EXERCISE DIRECTIONS
Set the pictures aside and return each record below precisely as written.
++++++
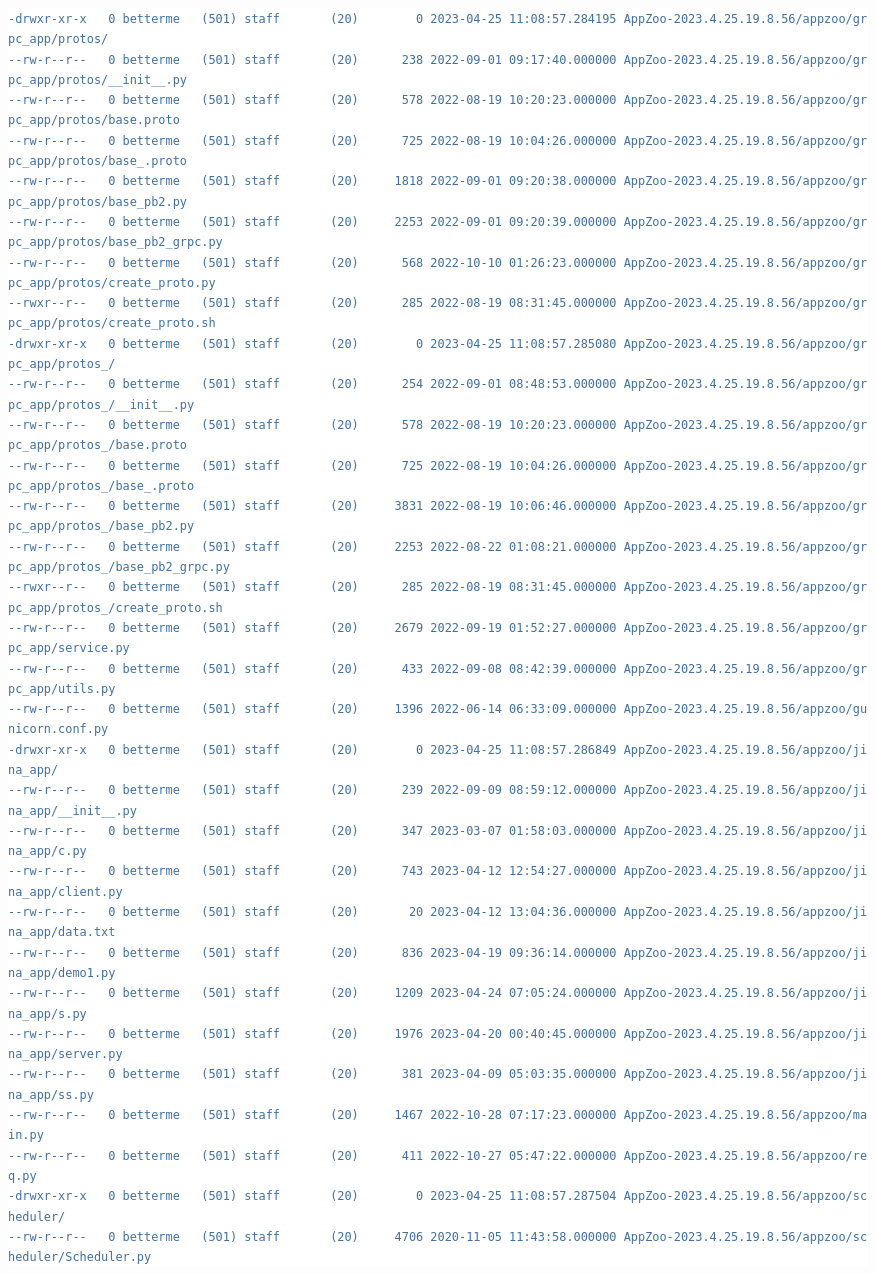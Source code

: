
 ```diff
-drwxr-xr-x   0 betterme   (501) staff       (20)        0 2023-04-25 11:08:57.284195 AppZoo-2023.4.25.19.8.56/appzoo/grpc_app/protos/
--rw-r--r--   0 betterme   (501) staff       (20)      238 2022-09-01 09:17:40.000000 AppZoo-2023.4.25.19.8.56/appzoo/grpc_app/protos/__init__.py
--rw-r--r--   0 betterme   (501) staff       (20)      578 2022-08-19 10:20:23.000000 AppZoo-2023.4.25.19.8.56/appzoo/grpc_app/protos/base.proto
--rw-r--r--   0 betterme   (501) staff       (20)      725 2022-08-19 10:04:26.000000 AppZoo-2023.4.25.19.8.56/appzoo/grpc_app/protos/base_.proto
--rw-r--r--   0 betterme   (501) staff       (20)     1818 2022-09-01 09:20:38.000000 AppZoo-2023.4.25.19.8.56/appzoo/grpc_app/protos/base_pb2.py
--rw-r--r--   0 betterme   (501) staff       (20)     2253 2022-09-01 09:20:39.000000 AppZoo-2023.4.25.19.8.56/appzoo/grpc_app/protos/base_pb2_grpc.py
--rw-r--r--   0 betterme   (501) staff       (20)      568 2022-10-10 01:26:23.000000 AppZoo-2023.4.25.19.8.56/appzoo/grpc_app/protos/create_proto.py
--rwxr--r--   0 betterme   (501) staff       (20)      285 2022-08-19 08:31:45.000000 AppZoo-2023.4.25.19.8.56/appzoo/grpc_app/protos/create_proto.sh
-drwxr-xr-x   0 betterme   (501) staff       (20)        0 2023-04-25 11:08:57.285080 AppZoo-2023.4.25.19.8.56/appzoo/grpc_app/protos_/
--rw-r--r--   0 betterme   (501) staff       (20)      254 2022-09-01 08:48:53.000000 AppZoo-2023.4.25.19.8.56/appzoo/grpc_app/protos_/__init__.py
--rw-r--r--   0 betterme   (501) staff       (20)      578 2022-08-19 10:20:23.000000 AppZoo-2023.4.25.19.8.56/appzoo/grpc_app/protos_/base.proto
--rw-r--r--   0 betterme   (501) staff       (20)      725 2022-08-19 10:04:26.000000 AppZoo-2023.4.25.19.8.56/appzoo/grpc_app/protos_/base_.proto
--rw-r--r--   0 betterme   (501) staff       (20)     3831 2022-08-19 10:06:46.000000 AppZoo-2023.4.25.19.8.56/appzoo/grpc_app/protos_/base_pb2.py
--rw-r--r--   0 betterme   (501) staff       (20)     2253 2022-08-22 01:08:21.000000 AppZoo-2023.4.25.19.8.56/appzoo/grpc_app/protos_/base_pb2_grpc.py
--rwxr--r--   0 betterme   (501) staff       (20)      285 2022-08-19 08:31:45.000000 AppZoo-2023.4.25.19.8.56/appzoo/grpc_app/protos_/create_proto.sh
--rw-r--r--   0 betterme   (501) staff       (20)     2679 2022-09-19 01:52:27.000000 AppZoo-2023.4.25.19.8.56/appzoo/grpc_app/service.py
--rw-r--r--   0 betterme   (501) staff       (20)      433 2022-09-08 08:42:39.000000 AppZoo-2023.4.25.19.8.56/appzoo/grpc_app/utils.py
--rw-r--r--   0 betterme   (501) staff       (20)     1396 2022-06-14 06:33:09.000000 AppZoo-2023.4.25.19.8.56/appzoo/gunicorn.conf.py
-drwxr-xr-x   0 betterme   (501) staff       (20)        0 2023-04-25 11:08:57.286849 AppZoo-2023.4.25.19.8.56/appzoo/jina_app/
--rw-r--r--   0 betterme   (501) staff       (20)      239 2022-09-09 08:59:12.000000 AppZoo-2023.4.25.19.8.56/appzoo/jina_app/__init__.py
--rw-r--r--   0 betterme   (501) staff       (20)      347 2023-03-07 01:58:03.000000 AppZoo-2023.4.25.19.8.56/appzoo/jina_app/c.py
--rw-r--r--   0 betterme   (501) staff       (20)      743 2023-04-12 12:54:27.000000 AppZoo-2023.4.25.19.8.56/appzoo/jina_app/client.py
--rw-r--r--   0 betterme   (501) staff       (20)       20 2023-04-12 13:04:36.000000 AppZoo-2023.4.25.19.8.56/appzoo/jina_app/data.txt
--rw-r--r--   0 betterme   (501) staff       (20)      836 2023-04-19 09:36:14.000000 AppZoo-2023.4.25.19.8.56/appzoo/jina_app/demo1.py
--rw-r--r--   0 betterme   (501) staff       (20)     1209 2023-04-24 07:05:24.000000 AppZoo-2023.4.25.19.8.56/appzoo/jina_app/s.py
--rw-r--r--   0 betterme   (501) staff       (20)     1976 2023-04-20 00:40:45.000000 AppZoo-2023.4.25.19.8.56/appzoo/jina_app/server.py
--rw-r--r--   0 betterme   (501) staff       (20)      381 2023-04-09 05:03:35.000000 AppZoo-2023.4.25.19.8.56/appzoo/jina_app/ss.py
--rw-r--r--   0 betterme   (501) staff       (20)     1467 2022-10-28 07:17:23.000000 AppZoo-2023.4.25.19.8.56/appzoo/main.py
--rw-r--r--   0 betterme   (501) staff       (20)      411 2022-10-27 05:47:22.000000 AppZoo-2023.4.25.19.8.56/appzoo/req.py
-drwxr-xr-x   0 betterme   (501) staff       (20)        0 2023-04-25 11:08:57.287504 AppZoo-2023.4.25.19.8.56/appzoo/scheduler/
--rw-r--r--   0 betterme   (501) staff       (20)     4706 2020-11-05 11:43:58.000000 AppZoo-2023.4.25.19.8.56/appzoo/scheduler/Scheduler.py
```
++++++
TASK SOLUTION
Source code

:
 ```diff
-drwxr-xr-x   0 betterme   (501) staff       (20)        0 2023-04-25 11:08:57.284195 AppZoo-2023.4.25.19.8.56/appzoo/grpc_app/protos/
--rw-r--r--   0 betterme   (501) staff       (20)      238 2022-09-01 09:17:40.000000 AppZoo-2023.4.25.19.8.56/appzoo/grpc_app/protos/__init__.py
--rw-r--r--   0 betterme   (501) staff       (20)      578 2022-08-19 10:20:23.000000 AppZoo-2023.4.25.19.8.56/appzoo/grpc_app/protos/base.proto
--rw-r--r--   0 betterme   (501) staff       (20)      725 2022-08-19 10:04:26.000000 AppZoo-2023.4.25.19.8.56/appzoo/grpc_app/protos/base_.proto
--rw-r--r--   0 betterme   (501) staff       (20)     1818 2022-09-01 09:20:38.000000 AppZoo-2023.4.25.19.8.56/appzoo/grpc_app/protos/base_pb2.py
--rw-r--r--   0 betterme   (501) staff       (20)     2253 2022-09-01 09:20:39.000000 AppZoo-2023.4.25.19.8.56/appzoo/grpc_app/protos/base_pb2_grpc.py
--rw-r--r--   0 betterme   (501) staff       (20)      568 2022-10-10 01:26:23.000000 AppZoo-2023.4.25.19.8.56/appzoo/grpc_app/protos/create_proto.py
--rwxr--r--   0 betterme   (501) staff       (20)      285 2022-08-19 08:31:45.000000 AppZoo-2023.4.25.19.8.56/appzoo/grpc_app/protos/create_proto.sh
-drwxr-xr-x   0 betterme   (501) staff       (20)        0 2023-04-25 11:08:57.285080 AppZoo-2023.4.25.19.8.56/appzoo/grpc_app/protos_/
--rw-r--r--   0 betterme   (501) staff       (20)      254 2022-09-01 08:48:53.000000 AppZoo-2023.4.25.19.8.56/appzoo/grpc_app/protos_/__init__.py
--rw-r--r--   0 betterme   (501) staff       (20)      578 2022-08-19 10:20:23.000000 AppZoo-2023.4.25.19.8.56/appzoo/grpc_app/protos_/base.proto
--rw-r--r--   0 betterme   (501) staff       (20)      725 2022-08-19 10:04:26.000000 AppZoo-2023.4.25.19.8.56/appzoo/grpc_app/protos_/base_.proto
--rw-r--r--   0 betterme   (501) staff       (20)     3831 2022-08-19 10:06:46.000000 AppZoo-2023.4.25.19.8.56/appzoo/grpc_app/protos_/base_pb2.py
--rw-r--r--   0 betterme   (501) staff       (20)     2253 2022-08-22 01:08:21.000000 AppZoo-2023.4.25.19.8.56/appzoo/grpc_app/protos_/base_pb2_grpc.py
--rwxr--r--   0 betterme   (501) staff       (20)      285 2022-08-19 08:31:45.000000 AppZoo-2023.4.25.19.8.56/appzoo/grpc_app/protos_/create_proto.sh
--rw-r--r--   0 betterme   (501) staff       (20)     2679 2022-09-19 01:52:27.000000 AppZoo-2023.4.25.19.8.56/appzoo/grpc_app/service.py
--rw-r--r--   0 betterme   (501) staff       (20)      433 2022-09-08 08:42:39.000000 AppZoo-2023.4.25.19.8.56/appzoo/grpc_app/utils.py
--rw-r--r--   0 betterme   (501) staff       (20)     1396 2022-06-14 06:33:09.000000 AppZoo-2023.4.25.19.8.56/appzoo/gunicorn.conf.py
-drwxr-xr-x   0 betterme   (501) staff       (20)        0 2023-04-25 11:08:57.286849 AppZoo-2023.4.25.19.8.56/appzoo/jina_app/
--rw-r--r--   0 betterme   (501) staff       (20)      239 2022-09-09 08:59:12.000000 AppZoo-2023.4.25.19.8.56/appzoo/jina_app/__init__.py
--rw-r--r--   0 betterme   (501) staff       (20)      347 2023-03-07 01:58:03.000000 AppZoo-2023.4.25.19.8.56/appzoo/jina_app/c.py
--rw-r--r--   0 betterme   (501) staff       (20)      743 2023-04-12 12:54:27.000000 AppZoo-2023.4.25.19.8.56/appzoo/jina_app/client.py
--rw-r--r--   0 betterme   (501) staff       (20)       20 2023-04-12 13:04:36.000000 AppZoo-2023.4.25.19.8.56/appzoo/jina_app/data.txt
--rw-r--r--   0 betterme   (501) staff       (20)      836 2023-04-19 09:36:14.000000 AppZoo-2023.4.25.19.8.56/appzoo/jina_app/demo1.py
--rw-r--r--   0 betterme   (501) staff       (20)     1209 2023-04-24 07:05:24.000000 AppZoo-2023.4.25.19.8.56/appzoo/jina_app/s.py
--rw-r--r--   0 betterme   (501) staff       (20)     1976 2023-04-20 00:40:45.000000 AppZoo-2023.4.25.19.8.56/appzoo/jina_app/server.py
--rw-r--r--   0 betterme   (501) staff       (20)      381 2023-04-09 05:03:35.000000 AppZoo-2023.4.25.19.8.56/appzoo/jina_app/ss.py
--rw-r--r--   0 betterme   (501) staff       (20)     1467 2022-10-28 07:17:23.000000 AppZoo-2023.4.25.19.8.56/appzoo/main.py
--rw-r--r--   0 betterme   (501) staff       (20)      411 2022-10-27 05:47:22.000000 AppZoo-2023.4.25.19.8.56/appzoo/req.py
-drwxr-xr-x   0 betterme   (501) staff       (20)        0 2023-04-25 11:08:57.287504 AppZoo-2023.4.25.19.8.56/appzoo/scheduler/
--rw-r--r--   0 betterme   (501) staff       (20)     4706 2020-11-05 11:43:58.000000 AppZoo-2023.4.25.19.8.56/appzoo/scheduler/Scheduler.py
```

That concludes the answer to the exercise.